Hydration And Energy: Tips And Advice

Staying hydrated and energised whilst running is vital for your performance, enjoyment and safety. A large amount of research has gone into understanding the best ways to keep hydrated and as running grows in popularity, there are more and more products available to help runners with their performance.


The way that you decide to manage your own hydration and food consumption is completely down to you. It is vital that you understand the dangers of dehydration as well as over hydration (hyponatremia) and therefore take responsibility for your own wellbeing. The good news however that is with such a wide selection available, responsible runners have never had a better opportunity to control their intake and fine-tune performance.

1. Dissolvable Tablets

These little tablets quickly dissolve in tap water to give you a much needed boost of electrolytes. Practically free from calories but packed with the salts and minerals you lose whilst exercising, tabs can be used before, during or after exercise. They are also small enough to be carried on longer races and added to water at designated stations. Try keeping a pack close to hand for post workout rehydration.

2. Energy Gels

Gels are not designed to replace water. Instead think of them as a type of super concentrated, liquid food. They are usually carbohydrate based with added stimulants such as caffeine but they do come in a number of varieties. Some find them a little hard on the stomach and need to try a few brands to get the right match, but nearly all need washing down with a good mouthful of water. Make sure you regulate your intake carefully to avoid peaking and crashing and don’t forget to hydrate as normal.

3. Powder

Powders come in many forms.
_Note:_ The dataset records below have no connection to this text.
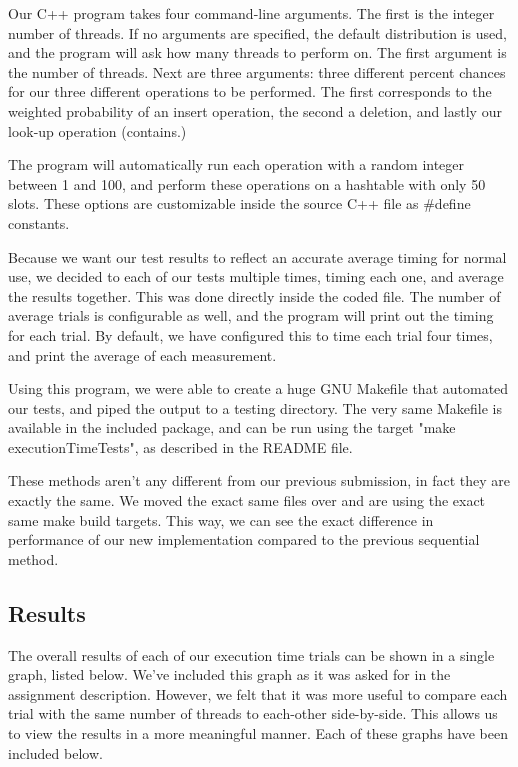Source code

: \documentclass[journal]{IEEEtran}
\begin{document}
Our C++ program takes four command-line arguments. The first is the integer number of threads. If no arguments are specified, the default distribution is used, and the program will ask how many threads to perform on. The first argument is the number of threads. Next are three arguments: three different percent chances for our three different operations to be performed. The first corresponds to the weighted probability of an insert operation, the second a deletion, and lastly our look-up operation (contains.)

The program will automatically run each operation with a random integer between 1 and 100, and perform these operations on a hashtable with only 50 slots. These options are customizable inside the source C++ file as \#define constants.

Because we want our test results to reflect an accurate average timing for normal use, we decided to each of our tests multiple times, timing each one, and average the results together. This was done directly inside the coded file. The number of average trials is configurable as well, and the program will print out the timing for each trial. By default, we have configured this to time each trial four times, and print the average of each measurement.

Using this program, we were able to create a huge GNU Makefile that automated our tests, and piped the output to a testing directory. The very same Makefile is available in the included package, and can be run using the target "make executionTimeTests", as described in the README file.

These methods aren't any different from our previous submission, in fact they are exactly the same. We moved the exact same files over and are using the exact same make build targets. This way, we can see the exact difference in performance of our new implementation compared to the previous sequential method.

\subsection{Results}

The overall results of each of our execution time trials can be shown in a single graph, listed below. We've included this graph as it was asked for in the assignment description. However, we felt that it was more useful to compare each trial with the same number of threads to each-other side-by-side. This allows us to view the results in a more meaningful manner. Each of these graphs have been included below.
\end{document}
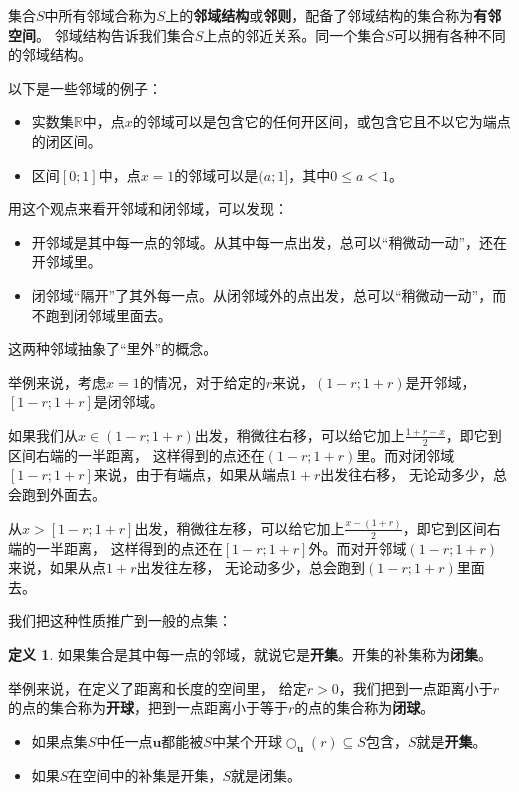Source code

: \documentclass[12pt,UTF8]{ctexbook}
\theoremstyle{definition}
\newtheorem{df}{定义}[section]
\theoremstyle{plain}
\begin{document}
集合$S$中所有邻域合称为$S$上的\textbf{邻域结构}或\textbf{邻则}，配备了邻域结构的集合称为\textbf{有邻空间}。
邻域结构告诉我们集合$S$上点的邻近关系。同一个集合$S$可以拥有各种不同的邻域结构。

以下是一些邻域的例子：
\begin{itemize}
    \item 实数集$\mathbb{R}$中，点$x$的邻域可以是包含它的任何开区间，或包含它且不以它为端点的闭区间。
    \item 区间$[0;1]$中，点$x=1$的邻域可以是$(a;1]$，其中$0\leqslant a < 1$。
\end{itemize}

用这个观点来看开邻域和闭邻域，可以发现：
\begin{itemize}
    \item 开邻域是其中每一点的邻域。从其中每一点出发，总可以“稍微动一动”，还在开邻域里。
    \item 闭邻域“隔开”了其外每一点。从闭邻域外的点出发，总可以“稍微动一动”，而不跑到闭邻域里面去。
\end{itemize}
这两种邻域抽象了“里外”的概念。

举例来说，考虑$x=1$的情况，对于给定的$r$来说，$(1-r;1+r)$是开邻域，$[1-r;1+r]$是闭邻域。

如果我们从$x\in(1-r;1+r)$出发，稍微往右移，可以给它加上$\frac{1+r-x}{2}$，即它到区间右端的一半距离，
这样得到的点还在$(1-r;1+r)$里。而对闭邻域$[1-r;1+r]$来说，由于有端点，如果从端点$1+r$出发往右移，
无论动多少，总会跑到外面去。

从$x>[1-r;1+r]$出发，稍微往左移，可以给它加上$\frac{x-(1+r)}{2}$，即它到区间右端的一半距离，
这样得到的点还在$[1-r;1+r]$外。而对开邻域$(1-r;1+r)$来说，如果从点$1+r$出发往左移，
无论动多少，总会跑到$(1-r;1+r)$里面去。

我们把这种性质推广到一般的点集：
\begin{df}
    如果集合是其中每一点的邻域，就说它是\textbf{开集}。开集的补集称为\textbf{闭集}。
\end{df}

举例来说，在定义了距离和长度的空间里，
给定$r>0$，我们把到一点距离小于$r$的点的集合称为\textbf{开球}，把到一点距离小于等于$r$的点的集合称为\textbf{闭球}。
\begin{itemize}
    \item 如果点集$S$中任一点$\mathbf{u}$都能被$S$中某个开球$\bigcirc_{\mathbf{u}}(r)\subseteq S$包含，$S$就是\textbf{开集}。
    \item 如果$S$在空间中的补集是开集，$S$就是闭集。
\end{itemize}
\end{document}
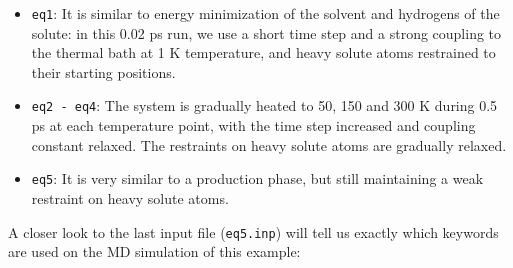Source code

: \documentclass[a4paper,12pt]{article}
\begin{document}
\begin {itemize}

\item  \texttt{eq1}:  It is  similar  to  energy minimization  of  the
solvent and  hydrogens of the  solute: in this 0.02  ps run, we  use a
short time  step and  a strong  coupling to  the thermal  bath at  1 K
temperature,  and  heavy solute  atoms  restrained  to their  starting
positions.

\item \texttt{eq2  - eq4}: The system  is gradually heated to  50, 150
and 300 K during 0.5 ps at  each temperature point, with the time step
increased  and  coupling constant  relaxed.  The  restraints on  heavy
solute atoms are gradually relaxed.

\item  \texttt{eq5}: It  is very  similar to  a production  phase, but
still maintaining a weak restraint on heavy solute atoms.

\end {itemize}

A closer look  to the last input file (\texttt{eq5.inp})  will tell us
exactly which keywords are used on the MD simulation of this example:
\end{document}
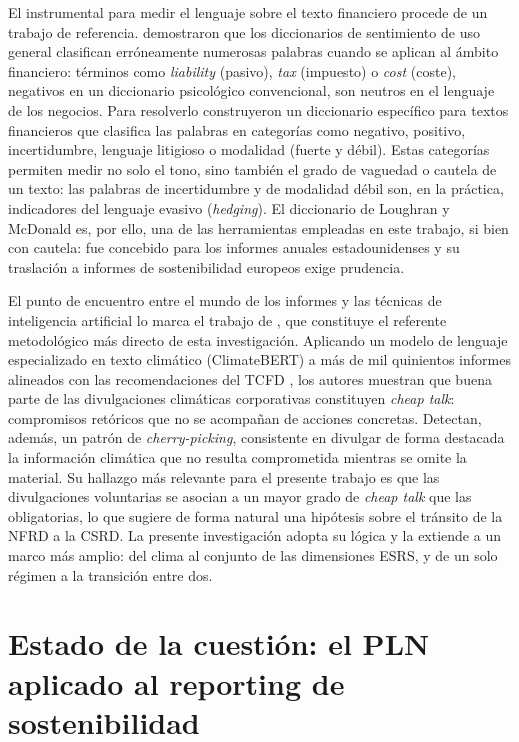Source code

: El instrumental para medir el lenguaje sobre el texto financiero procede de un trabajo de referencia.
\textcite{loughran2011} demostraron que los diccionarios de sentimiento de uso
general clasifican erróneamente numerosas palabras cuando se aplican al ámbito financiero:
términos como \textit{liability} (pasivo), \textit{tax} (impuesto) o \textit{cost} (coste),
negativos en un diccionario psicológico convencional, son neutros en el lenguaje de los
negocios. Para resolverlo construyeron un diccionario específico para textos financieros que
clasifica las palabras en categorías como negativo, positivo, incertidumbre, lenguaje
litigioso o modalidad (fuerte y débil). Estas categorías permiten medir no solo el tono, sino
también el grado de vaguedad o cautela de un texto: las palabras de incertidumbre y de
modalidad débil son, en la práctica, indicadores del lenguaje evasivo (\textit{hedging}). El diccionario de Loughran y McDonald
es, por ello, una de las herramientas empleadas en este trabajo, si bien con cautela: fue concebido para los informes anuales estadounidenses y su
traslación a informes de sostenibilidad europeos exige prudencia.

El punto de encuentro entre el mundo de los informes y las técnicas de inteligencia
artificial lo marca el trabajo de \textcite{bingler2022}, que constituye el referente
metodológico más directo de esta investigación. Aplicando un modelo de lenguaje especializado
en texto climático (ClimateBERT) a más de mil quinientos informes alineados con las
recomendaciones del TCFD \parencite{tcfd2017}, los autores muestran que buena parte de las divulgaciones climáticas
corporativas constituyen \textit{cheap talk}: compromisos retóricos que no se acompañan de
acciones concretas. Detectan, además, un patrón de \textit{cherry-picking}, consistente en
divulgar de forma destacada la información climática que no resulta comprometida mientras se omite la material. Su hallazgo más relevante para el presente trabajo
es que las divulgaciones voluntarias se asocian a un mayor grado de \textit{cheap talk} que las
obligatorias, lo que sugiere de forma natural una hipótesis sobre el tránsito de la NFRD a la
CSRD. La presente investigación adopta su lógica y la extiende a un marco más amplio: del clima al conjunto de las
dimensiones ESRS, y de un solo régimen a la transición entre dos.

\section{Estado de la cuestión: el PLN aplicado al reporting de sostenibilidad}
\label{sec:estado}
Some hydrate, whilst some energise, there are even some that you mix up before bed to aid recovery whilst you sleep. The type of powder that is right for you will very much depend on your own training routine, but many find that a carbohydrate drink before a run can provide energy, whilst a protein based drink can aid recovery. However make sure that you select running specific formulas as some muscle building alternatives can stimulate weight gain and hinder your running.

4. Chews

Chews take on a similar role to liquid gels. Not intended as an alternative to hydration, they are simply a chewy energy boost. Packed full of carbohydrate, sugar, electrolytes and caffeine, their intake must be regulated and like most solid food when exercising, a liberal chaser of water helps digestion and absorption. Some find the energy provided is a little less than in gels, but they still give a welcome boost.

5. Energy Bars

The chewing and swallowing of solid food raises obvious problems when running, however for some, they pose a welcome alternative to the sweet shots or gels. They are particularly useful when doing longer runs where you may have to stop and navigate, or as a light pre run boost eaten during the pre-hydration period. For their weight and size they are a great solution to your energy needs and their complex carbohydrates can be longer lasting than the sugars and caffeine found in many energising alternatives.